NU Online  ·  Senin, 10 November 2003 | 09:45 WIB

Jakarta, NU.Online
Jangan di kira Praktik korupsi di Indonesia hanya terjadi di lembaga pemerintah dan swasta, namun terjadi juga di sekolah-sekolah. Korupsi di sekolah paling tidak ditemukan di empat sekolah di Cimahi dan Jakarta yang diteliti Indonesia Corruption Watch (ICW). Keempat sekolah itu adalah SMU 1 dan 5 Cimahi, SMP 70 Jakarta, serta SDN 03 Jakarta.

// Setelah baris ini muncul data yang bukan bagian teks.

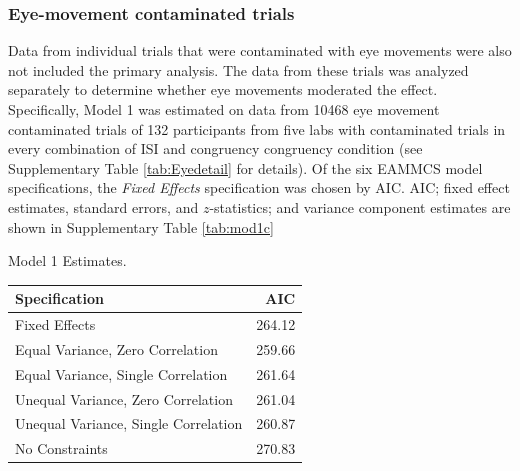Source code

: \documentclass[man,floatsintext]{apa6}
\theoremstyle{definition}
\theoremstyle{definition}
\theoremstyle{definition}
\theoremstyle{remark}
\begin{document}
\begin{appendix}
\subsubsection{Eye-movement contaminated
trials}\label{eye-movement-contaminated-trials}

Data from individual trials that were contaminated with eye movements
were also not included the primary analysis. The data from these trials
was analyzed separately to determine whether eye movements moderated the
effect. Specifically, Model 1 was estimated on data from 10468 eye
movement contaminated trials of 132 participants from five labs with
contaminated trials in every combination of ISI and congruency
congruency condition (see Supplementary Table \ref{tab:Eyedetail} for
details). Of the six EAMMCS model specifications, the \emph{Fixed
Effects} specification was chosen by AIC. AIC; fixed effect estimates,
standard errors, and \(z\)-statistics; and variance component estimates
are shown in Supplementary Table \ref{tab:mod1c}

\begin{table}[!p]
\caption{\label{tab:mod1}Model 1 Estimates.}
\begin{subtable}{\textwidth}
\centering
\begin{table}[H]\centering\begingroup\fontsize{10}{12}\selectfont

\begin{tabular}{lr}
\toprule
Specification & AIC\\
\midrule
Fixed Effects & 264.12\\
Equal Variance, Zero Correlation & 259.66\\
Equal Variance, Single Correlation & 261.64\\
Unequal Variance, Zero Correlation & 261.04\\
Unequal Variance, Single Correlation & 260.87\\
No Constraints & 270.83\\
\bottomrule
\end{tabular}\endgroup{}
\end{table}
\end{subtable}
\begin{subtable}{\textwidth}
\caption{Fixed Effect Estimates}
\centering
\begin{table}[H]\centering\begingroup\fontsize{10}{12}\selectfont


\end{table}
\end{subtable}
\end{table}
\end{appendix}
\end{document}
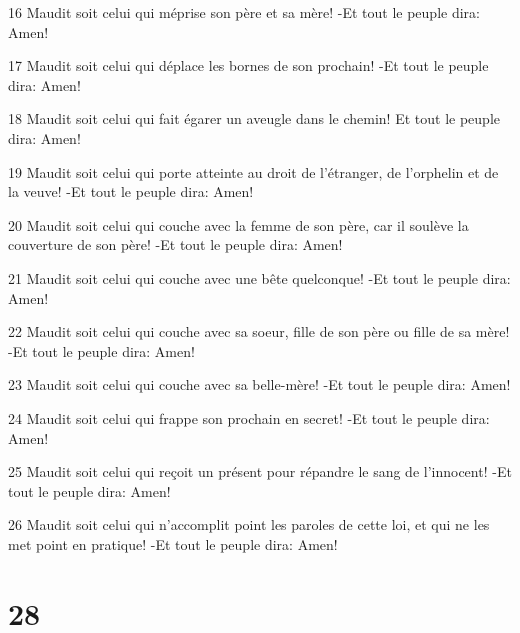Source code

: \par 16 Maudit soit celui qui méprise son père et sa mère! -Et tout le peuple dira: Amen!
\par 17 Maudit soit celui qui déplace les bornes de son prochain! -Et tout le peuple dira: Amen!
\par 18 Maudit soit celui qui fait égarer un aveugle dans le chemin! Et tout le peuple dira: Amen!
\par 19 Maudit soit celui qui porte atteinte au droit de l'étranger, de l'orphelin et de la veuve! -Et tout le peuple dira: Amen!
\par 20 Maudit soit celui qui couche avec la femme de son père, car il soulève la couverture de son père! -Et tout le peuple dira: Amen!
\par 21 Maudit soit celui qui couche avec une bête quelconque! -Et tout le peuple dira: Amen!
\par 22 Maudit soit celui qui couche avec sa soeur, fille de son père ou fille de sa mère! -Et tout le peuple dira: Amen!
\par 23 Maudit soit celui qui couche avec sa belle-mère! -Et tout le peuple dira: Amen!
\par 24 Maudit soit celui qui frappe son prochain en secret! -Et tout le peuple dira: Amen!
\par 25 Maudit soit celui qui reçoit un présent pour répandre le sang de l'innocent! -Et tout le peuple dira: Amen!
\par 26 Maudit soit celui qui n'accomplit point les paroles de cette loi, et qui ne les met point en pratique! -Et tout le peuple dira: Amen!

\chapter{28}

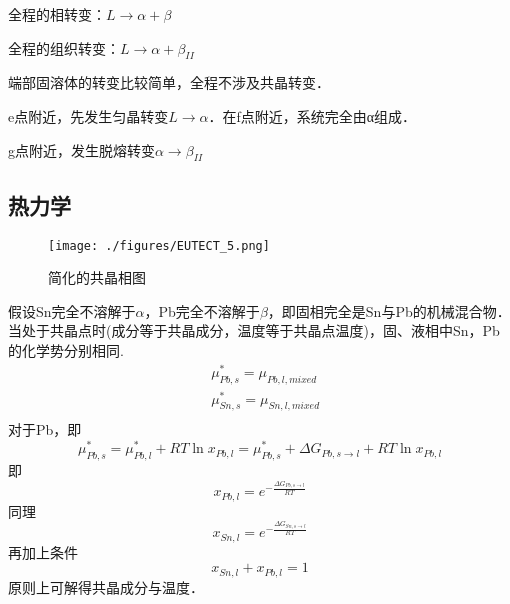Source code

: 全程的相转变：$L \rightarrow \alpha+\beta$

全程的组织转变：$L \rightarrow \alpha+ \beta_{II}$

端部固溶体的转变比较简单，全程不涉及共晶转变．

e点附近，先发生匀晶转变$L \rightarrow \alpha$．在f点附近，系统完全由α组成．

g点附近，发生脱熔转变$\alpha \rightarrow \beta_{II}$

\subsection{热力学}
\begin{figure}[ht]
\centering
\texttt{[image: ./figures/EUTECT\_5.png]}
\caption{简化的共晶相图} \label{EUTECT_fig5}
\end{figure}
假设Sn完全不溶解于$\alpha$，Pb完全不溶解于$\beta$，即固相完全是Sn与Pb的机械混合物．当处于共晶点时(成分等于共晶成分，温度等于共晶点温度)，固、液相中Sn，Pb的化学势分别相同.
\begin{align}
&\mu_{Pb,s}^*=\mu_{Pb,l,mixed}\\
&\mu_{Sn,s}^*=\mu_{Sn,l,mixed}\\
\end{align}
对于Pb，即
$$\mu_{Pb,s}^*=\mu_{Pb,l}^*+RT \ln x_{Pb,l}=\mu_{Pb,s}^*+\Delta G_{Pb, s\rightarrow l}+RT \ln x_{Pb,l}$$
即
\begin{equation}
x_{Pb,l}=e^{-\frac{\Delta G_{Pb, s\rightarrow l}}{RT}}
\end{equation}
同理
\begin{equation}
x_{Sn,l}=e^{-\frac{\Delta G_{Sn, s\rightarrow l}}{RT}}
\end{equation}
再加上条件
\begin{equation}
x_{Sn,l}+x_{Pb,l}=1
\end{equation}
原则上可解得共晶成分与温度．
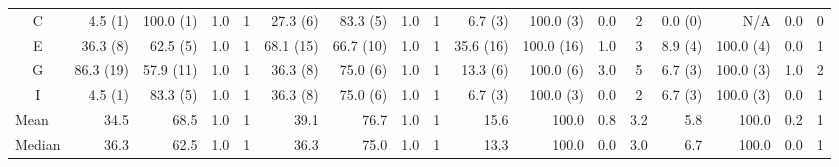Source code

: \begin{landscape}
\begin{table}
{\begin{tabular}{@{}crrrrrrrrrrrrrrrr@{}}
        \multicolumn{1}{c|}{C}              & 4.5 (1)   & 100.0 (1) & 1.0  & \multicolumn{1}{c|}{1}    & 27.3 (6)                 & 83.3 (5)                 & 1.0                      & \multicolumn{1}{c|}{1}    & 6.7 (3)   & 100.0 (3)                & 0.0                      & \multicolumn{1}{c|}{2}    & 0.0 (0)                  & N/A                      & 0.0                      & 0                        \\
        \multicolumn{1}{c|}{E}              & 36.3 (8)  & 62.5 (5)  & 1.0  & \multicolumn{1}{c|}{1}    & 68.1 (15)                & 66.7 (10)                & 1.0                      & \multicolumn{1}{c|}{1}    & 35.6 (16) & 100.0 (16)               & 1.0                      & \multicolumn{1}{c|}{3}    & 8.9 (4)                  & 100.0 (4)                & 0.0                      & 1                        \\
        \multicolumn{1}{c|}{G}              & 86.3 (19) & 57.9 (11) & 1.0  & \multicolumn{1}{c|}{1}    & 36.3 (8)                 & 75.0 (6)                 & 1.0                      & \multicolumn{1}{c|}{1}    & 13.3 (6)  & 100.0 (6)                & 3.0                      & \multicolumn{1}{c|}{5}    & 6.7 (3)                  & 100.0 (3)                & 1.0                      & 2                        \\
        \multicolumn{1}{c|}{I}              & 4.5 (1)   & 83.3 (5)  & 1.0  & \multicolumn{1}{c|}{1}    & 36.3 (8)                 & 75.0 (6)                 & 1.0                      & \multicolumn{1}{c|}{1}    & 6.7 (3)   & 100.0 (3)                & 0.0                      & \multicolumn{1}{c|}{2}    & 6.7 (3)                  & 100.0 (3)                & 0.0                      & 1                        \\ \midrule
        \multicolumn{1}{l|}{Mean}           & 34.5      & 68.5      & 1.0  & \multicolumn{1}{c|}{1}    & 39.1                     & 76.7                     & 1.0                      & \multicolumn{1}{c|}{1}    & 15.6      & 100.0                    & 0.8                      & \multicolumn{1}{c|}{3.2}  & 5.8                      & 100.0                    & 0.2                      & 1                        \\
        \multicolumn{1}{l|}{Median}         & 36.3      & 62.5      & 1.0  & \multicolumn{1}{c|}{1}    & 36.3                     & 75.0                     & 1.0                      & \multicolumn{1}{c|}{1}    & 13.3      & 100.0                    & 0.0                      & \multicolumn{1}{c|}{3.0}  & 6.7                      & 100.0                    & 0.0                      & 1                        \\ \bottomrule
      \end{tabular}
    }%
    \label{tab:Results-Quantitative-AB}
  \end{table}
\end{landscape}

Menurut Wakil Koordinator ICW Luky Djani di Jakarta,  Sabtu pekan lalu, korupsi di sekolah mulai marak menyusul dikeluarkannya kebijakan Manajemen Berbasis Sekolah (MBS), seperti yang dituangkan dalam Keputusan Menteri Pendidikan Nasional No 044/U/ 2002. Kebijakan itu sebetulnya mendorong semua pihak, seperti guru, orang tua murid, dan masyarakat, untuk berpartisipasi dalam pengelolaan sekolah. Tetapi, kenyataannya kebijakan itu diselewengkan, di antaranya dengan memungut sejumlah uang dari orangtua murid tanpa pertanggungjawaban yang jelas.

<>

Korupsi di sekolah dibedakan menjadi dua kelompok, yakni korupsi dana pada Anggaran Pendapatan dan Belanja Sekolah (APBS) dan non-APBS. Korupsi APBS dilakukan dengan cara membuat anggaran ganda, anggaran yang tidak direalisasikan, serta realisasi anggaran untuk kegiatan yang tak jelas. Sedangkan korupsi dana non-APBS dilakukan pada Bantuan Operasional Manajemen Mutu (BOMM) dan Broad Based Education (BBE), serta dana mutasi siswa.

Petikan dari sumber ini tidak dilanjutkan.